A ilusão de acreditar que um país é melhor ou pior deve passar pelo teste da realidade, e, especialmente, pela experiência de viver no país para perceber que a vida é mais do que uma publicação nas redes sociais.

É notório como o fenômeno migratório de brasileiros (de venezuelanos e de muitas outras nacionalidades) para Portugal tem aumentado em progressão geométrica nos últimos anos. A enorme quantidade de estrangeiros no país normalmente se deve à facilidade na obtenção de título de residência, no direito à nacionalidade para descendentes de portugueses que no passado emigraram para esses países, e ainda na ajuda humanitária que Portugal concede.

Uma questão que muitos ignoram, mas é que é notícia todos os dias em Portugal, é o brutal aumento nos aluguéis. Algumas matérias jornalísticas relatam a realidade de alguns brasileiros que moram em acampamentos ao redor de Lisboa porque o aluguel de um único quarto na capital já é quase o valor do salário mínimo. Essas matérias, entretanto, pareciam mostrar alguma leveza em um cenário que é extremamente precário, e que piora com o inverno que se aproxima.

A crise no setor imobiliário tem feito com que famílias precisem dividir o apartamento para dar conta do aluguel. Em cidades pequenas, bem longe dos centros mais movimentados, um apartamento simples de um quarto pode chegar até 500 euros de aluguel (o salário mínimo é de 760 euros e não é comum que as pessoas ganhem muito mais do que isso).

Isso sem contar as pessoas que têm o imóvel financiado. Até poucos anos atrás era muito comum que o financiamento de imóveis fosse feito com taxas variáveis, o que garantia uma parcela mais barata. O que hoje transformou-se em pesadelo, pois a inflação disparou o valor das parcelas, complicando a realidade de milhares de famílias.

A alta de preços passou a ser sentida mais fortemente pela população ainda no primeiro semestre de 2022. Após o início da guerra na Ucrânia, e ainda, com as consequências dos isolamentos forçados desde 2020, o país passou a sofrer com uma inflação de “país em desenvolvimento” ou “país de terceiro mundo” como dizem alguns.

Os itens básicos de alimentação, como a manteiga, por exemplo, tiveram seu preço duplicado no espaço de um ano. As medidas governamentais não foram suficientes para controlar a inflação. Houve a redução do IVA (Imposto sobre Valor Acrescentado – é um imposto aplicado às vendas ou prestações de serviços em Portugal) em alimentos da cesta básica. A manteiga quase voltou ao preço do ano anterior, e poucos meses depois ficou mais cara do que antes da retirada do IVA. E quem diz manteiga, diz muitas coisas mais.

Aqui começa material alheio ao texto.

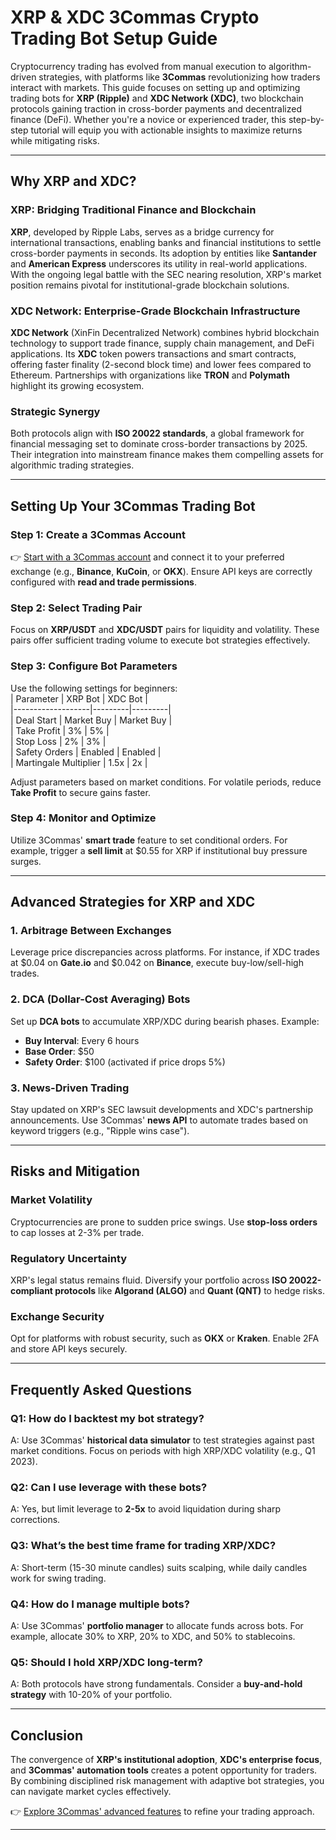 # XRP & XDC 3Commas Crypto Trading Bot Setup Guide  

Cryptocurrency trading has evolved from manual execution to algorithm-driven strategies, with platforms like **3Commas** revolutionizing how traders interact with markets. This guide focuses on setting up and optimizing trading bots for **XRP (Ripple)** and **XDC Network (XDC)**, two blockchain protocols gaining traction in cross-border payments and decentralized finance (DeFi). Whether you're a novice or experienced trader, this step-by-step tutorial will equip you with actionable insights to maximize returns while mitigating risks.  

---

## Why XRP and XDC?  

### XRP: Bridging Traditional Finance and Blockchain  
**XRP**, developed by Ripple Labs, serves as a bridge currency for international transactions, enabling banks and financial institutions to settle cross-border payments in seconds. Its adoption by entities like **Santander** and **American Express** underscores its utility in real-world applications. With the ongoing legal battle with the SEC nearing resolution, XRP's market position remains pivotal for institutional-grade blockchain solutions.  

### XDC Network: Enterprise-Grade Blockchain Infrastructure  
**XDC Network** (XinFin Decentralized Network) combines hybrid blockchain technology to support trade finance, supply chain management, and DeFi applications. Its **XDC** token powers transactions and smart contracts, offering faster finality (2-second block time) and lower fees compared to Ethereum. Partnerships with organizations like **TRON** and **Polymath** highlight its growing ecosystem.  

### Strategic Synergy  
Both protocols align with **ISO 20022 standards**, a global framework for financial messaging set to dominate cross-border transactions by 2025. Their integration into mainstream finance makes them compelling assets for algorithmic trading strategies.  

---

## Setting Up Your 3Commas Trading Bot  

### Step 1: Create a 3Commas Account  
👉 [Start with a 3Commas account](https://bit.ly/okx-bonus) and connect it to your preferred exchange (e.g., **Binance**, **KuCoin**, or **OKX**). Ensure API keys are correctly configured with **read and trade permissions**.  

### Step 2: Select Trading Pair  
Focus on **XRP/USDT** and **XDC/USDT** pairs for liquidity and volatility. These pairs offer sufficient trading volume to execute bot strategies effectively.  

### Step 3: Configure Bot Parameters  
Use the following settings for beginners:  
| Parameter         | XRP Bot | XDC Bot |  
|-------------------|---------|---------|  
| Deal Start        | Market Buy | Market Buy |  
| Take Profit       | 3%      | 5%      |  
| Stop Loss         | 2%      | 3%      |  
| Safety Orders    | Enabled | Enabled |  
| Martingale Multiplier | 1.5x | 2x      |  

Adjust parameters based on market conditions. For volatile periods, reduce **Take Profit** to secure gains faster.  

### Step 4: Monitor and Optimize  
Utilize 3Commas' **smart trade** feature to set conditional orders. For example, trigger a **sell limit** at $0.55 for XRP if institutional buy pressure surges.  

---

## Advanced Strategies for XRP and XDC  

### 1. Arbitrage Between Exchanges  
Leverage price discrepancies across platforms. For instance, if XDC trades at $0.04 on **Gate.io** and $0.042 on **Binance**, execute buy-low/sell-high trades.  

### 2. DCA (Dollar-Cost Averaging) Bots  
Set up **DCA bots** to accumulate XRP/XDC during bearish phases. Example:  
- **Buy Interval**: Every 6 hours  
- **Base Order**: $50  
- **Safety Order**: $100 (activated if price drops 5%)  

### 3. News-Driven Trading  
Stay updated on XRP's SEC lawsuit developments and XDC's partnership announcements. Use 3Commas' **news API** to automate trades based on keyword triggers (e.g., "Ripple wins case").  

---

## Risks and Mitigation  

### Market Volatility  
Cryptocurrencies are prone to sudden price swings. Use **stop-loss orders** to cap losses at 2-3% per trade.  

### Regulatory Uncertainty  
XRP's legal status remains fluid. Diversify your portfolio across **ISO 20022-compliant protocols** like **Algorand (ALGO)** and **Quant (QNT)** to hedge risks.  

### Exchange Security  
Opt for platforms with robust security, such as **OKX** or **Kraken**. Enable 2FA and store API keys securely.  

---

## Frequently Asked Questions  

### Q1: How do I backtest my bot strategy?  
A: Use 3Commas' **historical data simulator** to test strategies against past market conditions. Focus on periods with high XRP/XDC volatility (e.g., Q1 2023).  

### Q2: Can I use leverage with these bots?  
A: Yes, but limit leverage to **2-5x** to avoid liquidation during sharp corrections.  

### Q3: What’s the best time frame for trading XRP/XDC?  
A: Short-term (15-30 minute candles) suits scalping, while daily candles work for swing trading.  

### Q4: How do I manage multiple bots?  
A: Use 3Commas' **portfolio manager** to allocate funds across bots. For example, allocate 30% to XRP, 20% to XDC, and 50% to stablecoins.  

### Q5: Should I hold XRP/XDC long-term?  
A: Both protocols have strong fundamentals. Consider a **buy-and-hold strategy** with 10-20% of your portfolio.  

---

## Conclusion  

The convergence of **XRP's institutional adoption**, **XDC's enterprise focus**, and **3Commas' automation tools** creates a potent opportunity for traders. By combining disciplined risk management with adaptive bot strategies, you can navigate market cycles effectively.  

👉 [Explore 3Commas' advanced features](https://bit.ly/okx-bonus) to refine your trading approach.  

---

A última notícia está relacionada ao aumento do IUC (Imposto Único de Circulação – equivalente ao IPVA no Brasil). A proposta do orçamento de Estado para 2024 previa aumentos de mais de 1000% no IUC de carros à gasolina/diesel com ano de fabricação anterior a 2007, que até aqui estavam isentos da componente ambiental daquele imposto, apesar de serem veículos mais poluentes do que os carros com fabricação mais recente.

Enquanto no Brasil é mais difícil existirem carros mais antigos e em bom estado, em Portugal é muito comum que circulem em perfeito estado carros antigos, com mais 200 mil km rodados. O ponto do aumento do imposto está teoricamente relacionado ao meio ambiente e na tentativa de reduzir emissões de gases poluentes.

Ocorre que as pessoas que possuem carros nessas condições, dificilmente terão capacidade econômica para desembolsar os altos valores que os carros elétricos custam. Depois de muita repercussão negativa, o Governo decidiu que o teto do aumento do IUC será de 25 euros por ano. Mas ainda há alguma incredulidade quanto a isso. O Governo garante que o teto máximo de 25 euros para o aumento do IUC em 2024 se aplica também aos anos seguintes, apesar de a norma transitória estar inscrita no Orçamento do Estado e não em lei própria.

Algumas informações contraditórias de bastidores, poucas certezas, mas o fato é que os portugueses (e todos os que vivem no país) vivenciam diariamente um grande aumento nos preços, sendo cada vez mais necessário repensar e calcular todos os detalhes antes de uma decisão como a de mudar de país. A palavra de ordem é planejamento realista, considerando todas as nuances políticas e econômicas dos últimos anos, para uma decisão segura e coerente.